A real question is how useful is that list. You may want to remove items,
too.
If you have to add REMOVE operation to it, the life becomes more
complicated. You cannot have a reader without synchronization then.
By the way, there's no need to torture yourself with K&R-style comments
/**/. All commercially available and free compilers support //, for long
time now.
"Chris Thomasson" <cri...@comcast.net> wrote in message
news:pfWdnUgLGvdS_YTa...@comcast.com...
[...]
You are 100% dead wrong about that! You can most certainly remove and
reclaim items from the list, while there are readers accessing it without
synchronization. Please study up on RCU's defer function:
// Writer Threads / Pop
node_t* n;
mutex_lock(...);
n = stack->front;
if (n) {
stack->front = n->next;
}
mutex_unlock(...);
rcu_defer(n);
// Writer Threads / Push
node_t *n = malloc(...)
mutex_lock(...);
// init new node
n->next = stack->front;
// release barrier
// make new node visible to readers
stack->front = n;
mutex_unlock(...);
// Read-Only Threads
// read stack anchor
node_t *nx, *n = stack->front;
/* dependent load-barrier -
read_barrier_depends() for Linux. */
// Iterate
while ( n )
{
// read next node
nx = n->next;
/* dependent load-barrier -
read_barrier_depends() for Linux. Alpha only */
// do whatever
do_whatever( n );
n = nx;
}
The rcu_defer function allows you to reclaim the node when after it has
entered a quiescent state. Also, look here:
http://groups.google.com/group/comp.programming.threads/msg/c8206c2535fe816e
/**/ is NOT support by C compilers!
Ahh shit!!!!!!!!!!!!
STUPID, STUPID!! ME!!!!!!!!!!!!!!!!!!!!!!!!!!
I meant to say: // is NOT supported by Standard C compilers!
Sorry for any confusions!
I made a retarded mistake!
Study here as well:
http://groups.google.com/group/comp.programming.threads/browse_frm/thread/82376b7295e6ce1a
Also, PLEASE do not confuse PDR with GC!
[...]
RCU list is FINE with insertions on the head, middle or tail...
Please, STUDY BEFORE you make massively NAIVE STATEMENTS!

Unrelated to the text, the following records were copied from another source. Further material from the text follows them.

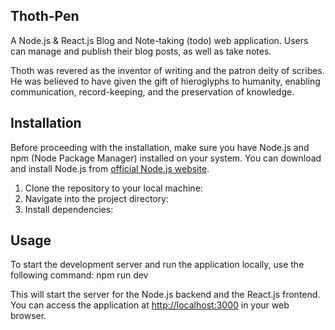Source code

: ## Thoth-Pen

A Node.js & React.js Blog and Note-taking (todo) web application. Users can manage and publish their blog posts, as well as take notes.

Thoth was revered as the inventor of writing and the patron deity of scribes. 
He was believed to have given the gift of hieroglyphs to humanity, enabling communication, record-keeping, and the preservation of knowledge.

## Installation

Before proceeding with the installation, make sure you have Node.js and npm (Node Package Manager) installed on your system. You can download and install Node.js from [official Node.js website](https://nodejs.org/).

1. Clone the repository to your local machine:
2. Navigate into the project directory:
3. Install dependencies:
   
## Usage

To start the development server and run the application locally, use the following command: npm run dev

This will start the server for the Node.js backend and the React.js frontend. You can access the application at [http://localhost:3000](http://localhost:3000) in your web browser.
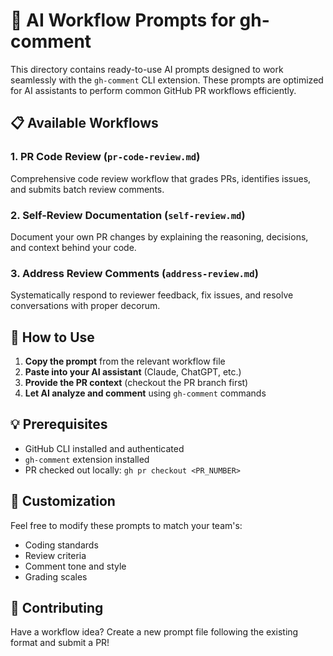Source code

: # 🤖 AI Workflow Prompts for gh-comment

This directory contains ready-to-use AI prompts designed to work seamlessly with the `gh-comment` CLI extension. These prompts are optimized for AI assistants to perform common GitHub PR workflows efficiently.

## 📋 Available Workflows

### 1. **PR Code Review** (`pr-code-review.md`)
Comprehensive code review workflow that grades PRs, identifies issues, and submits batch review comments.

### 2. **Self-Review Documentation** (`self-review.md`)
Document your own PR changes by explaining the reasoning, decisions, and context behind your code.

### 3. **Address Review Comments** (`address-review.md`)
Systematically respond to reviewer feedback, fix issues, and resolve conversations with proper decorum.

## 🚀 How to Use

1. **Copy the prompt** from the relevant workflow file
2. **Paste into your AI assistant** (Claude, ChatGPT, etc.)
3. **Provide the PR context** (checkout the PR branch first)
4. **Let AI analyze and comment** using `gh-comment` commands

## 💡 Prerequisites

- GitHub CLI installed and authenticated
- `gh-comment` extension installed
- PR checked out locally: `gh pr checkout <PR_NUMBER>`

## 🔧 Customization

Feel free to modify these prompts to match your team's:
- Coding standards
- Review criteria
- Comment tone and style
- Grading scales

## 📝 Contributing

Have a workflow idea? Create a new prompt file following the existing format and submit a PR!
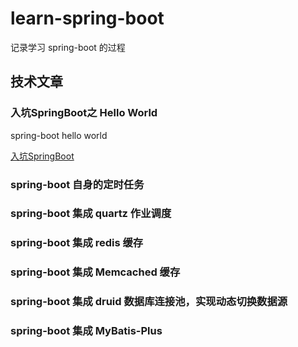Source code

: # learn-spring-boot
记录学习 spring-boot 的过程

## 技术文章

### 入坑SpringBoot之 Hello World 
spring-boot hello world 

[入坑SpringBoot](https://dddreams.github.io/180710-入坑SpringBoot.html)

### spring-boot 自身的定时任务

### spring-boot 集成 quartz 作业调度

### spring-boot 集成 redis 缓存

### spring-boot 集成 Memcached 缓存

### spring-boot 集成 druid 数据库连接池，实现动态切换数据源

### spring-boot 集成 MyBatis-Plus
 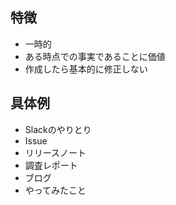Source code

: ## 特徴
-   一時的
-   ある時点での事実であることに価値
-   作成したら基本的に修正しない

## 具体例
-   Slackのやりとり
-   Issue
-   リリースノート
-   調査レポート
-   ブログ
-   やってみたこと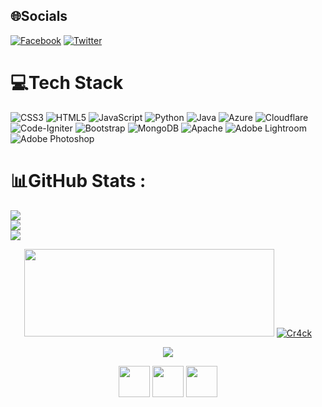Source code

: 

## 🌐Socials
[![Facebook](https://img.shields.io/badge/Facebook-%231877F2.svg?logo=Facebook&logoColor=white)](https://www.facebook.com/amirxploit) [![Twitter](https://img.shields.io/badge/Twitter-%231DA1F2.svg?logo=Twitter&logoColor=white)](https://twitter.com/https://twitter.com/abdurahmanamirr?t=-D1WO0sHuPvPFoW9Eg32Pg&s=01)
# 💻Tech Stack
![CSS3](https://img.shields.io/badge/css3-%231572B6.svg?style=flat&logo=css3&logoColor=white) ![HTML5](https://img.shields.io/badge/html5-%23E34F26.svg?style=flat&logo=html5&logoColor=white) ![JavaScript](https://img.shields.io/badge/javascript-%23323330.svg?style=flat&logo=javascript&logoColor=%23F7DF1E) ![Python](https://img.shields.io/badge/python-3670A0?style=flat&logo=python&logoColor=ffdd54) ![Java](https://img.shields.io/badge/java-%23ED8B00.svg?style=flat&logo=java&logoColor=white) ![Azure](https://img.shields.io/badge/azure-%230072C6.svg?style=flat&logo=azure-devops&logoColor=white) ![Cloudflare](https://img.shields.io/badge/Cloudflare-F38020?style=flat&logo=Cloudflare&logoColor=white) ![Code-Igniter](https://img.shields.io/badge/CodeIgniter-%23EF4223.svg?style=flat&logo=codeIgniter&logoColor=white) ![Bootstrap](https://img.shields.io/badge/bootstrap-%23563D7C.svg?style=flat&logo=bootstrap&logoColor=white) ![MongoDB](https://img.shields.io/badge/MongoDB-%234ea94b.svg?style=flat&logo=mongodb&logoColor=white) ![Apache](https://img.shields.io/badge/apache-%23D42029.svg?style=flat&logo=apache&logoColor=white) ![Adobe Lightroom](https://img.shields.io/badge/Adobe%20Lightroom-31A8FF.svg?style=flat&logo=Adobe%20Lightroom&logoColor=white) ![Adobe Photoshop](https://img.shields.io/badge/adobephotoshop-%2331A8FF.svg?style=flat&logo=adobephotoshop&logoColor=white)
# 📊GitHub Stats :
![](https://github-readme-stats.vercel.app/api?username=MITSUKI-IID&theme=solarized-dark&hide_border=false&include_all_commits=false&count_private=false)<br/>
![](https://github-readme-streak-stats.herokuapp.com/?user=MITSUKI-IID&theme=solarized-dark&hide_border=false)<br/>
![](https://github-readme-stats.vercel.app/api/top-langs/?username=MITSUKI-IID&theme=solarized-dark&hide_border=false&include_all_commits=false&count_private=false&layout=compact)

<p align="center">
<a href="https://github.com/AMIRXPLOID/cbf"><img width="400" height="140" src="https://github-readme-stats.vercel.app/api/pin/?username=Dapunta&repo=sakera&theme=solarized-dark&hide_border"></a>
</1h>
<a href="https://github.com/AMIRXPLOID/Cr4ck2"><img title="Cr4ck" src="https://github-readme-stats.vercel.app/api/pin/?username=yayan-XD&repo=Cr4ck&theme=solarized-dark&hide_border"></a>
<p align="center">
   <img width="auto" height="auto" src='https://github-profile-trophy.vercel.app/?username=Dapunta&theme=monokai&row=1&column=5&no-frame=true'
</h1>
 <p align="center">
 <a href="https://www.github.com/AMIRXPLOID"><img width="50" height="50" src="https://camo.githubusercontent.com/b079fe922f00c4b86f1b724fbc2e8141c468794ce8adbc9b7456e5e1ad09c622/68747470733a2f2f6564656e742e6769746875622e696f2f537570657254696e7949636f6e732f696d616765732f7376672f6769746875622e737667"></a>
 <a href="https://www.facebook.com/amirxploit.X"><img width="50" height="50" src="https://camo.githubusercontent.com/8f245234577766478eaf3ee72b0615e99bb9ef3eaa56e1c37f75692811181d5c/68747470733a2f2f6564656e742e6769746875622e696f2f537570657254696e7949636f6e732f696d616765732f7376672f66616365626f6f6b2e737667"></a>
 <a href="https://api.whatsapp.com/send/?phone=6285718094505&text=Hello+Bro!"><img width="50" height="50" src="https://camo.githubusercontent.com/945d32cdd8d51fe844ca8b2976914ae8786586607aee1cba24d7318e24b30411/68747470733a2f2f6564656e742e6769746875622e696f2f537570657254696e7949636f6e732f696d616765732f7376672f77686174736170702e737667"></a>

Also Post over comp.programming.threads. We know how to handle all of your
worries...
Check ISO/IEC 9899:1999
"Chris Thomasson" <cri...@comcast.net> wrote in message
news:_cKdnY-ke6V_PITa...@comcast.com...
"Chris Thomasson" <cri...@comcast.net> wrote in message
news:5dudnZXIQdxlwoTa...@comcast.com...
"Chris Thomasson" <cri...@comcast.net> wrote in message
news:0KydnTFwA-IVHoTa...@comcast.com...
Yup. I was lacking sleep, which tends to render a sort -of stupor.
Sorry. However, the information I posted, wrt RCU, is correct.
> "Chris Thomasson" <cri...@comcast.net> wrote in message
> news:5dudnZXIQdxlwoTa...@comcast.com...
>> "Alexander Grigoriev" <al...@earthlink.net> wrote in message
>> news:OWGvbSlE...@TK2MSFTNGP05.phx.gbl...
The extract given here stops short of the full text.